### Provided data

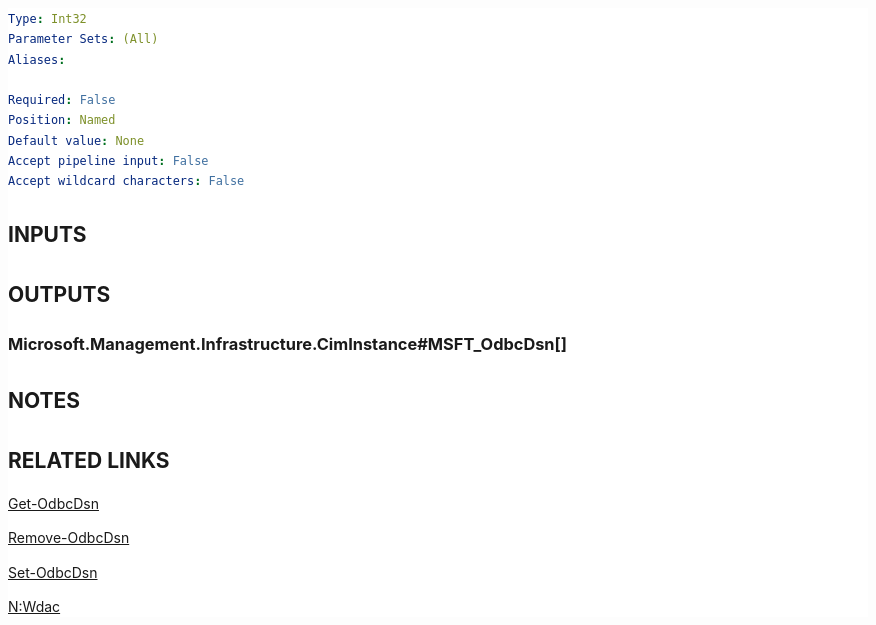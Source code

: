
 ```yaml
Type: Int32
Parameter Sets: (All)
Aliases: 

Required: False
Position: Named
Default value: None
Accept pipeline input: False
Accept wildcard characters: False
```

## INPUTS

## OUTPUTS

### Microsoft.Management.Infrastructure.CimInstance#MSFT_OdbcDsn[]

## NOTES

## RELATED LINKS

[Get-OdbcDsn](./Get-OdbcDsn.md)

[Remove-OdbcDsn](./Remove-OdbcDsn.md)

[Set-OdbcDsn](./Set-OdbcDsn.md)

[N:Wdac](00000000-0000-0000-0000-000000000000)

### What the task asks
Give back, exactly and with nothing added, the lines from the line containing "[Remove-OdbcDsn](./Remove-OdbcDsn.md)" through the final line of the records above, both of them included.

### Written response
[Remove-OdbcDsn](./Remove-OdbcDsn.md)

[Set-OdbcDsn](./Set-OdbcDsn.md)

[N:Wdac](00000000-0000-0000-0000-000000000000)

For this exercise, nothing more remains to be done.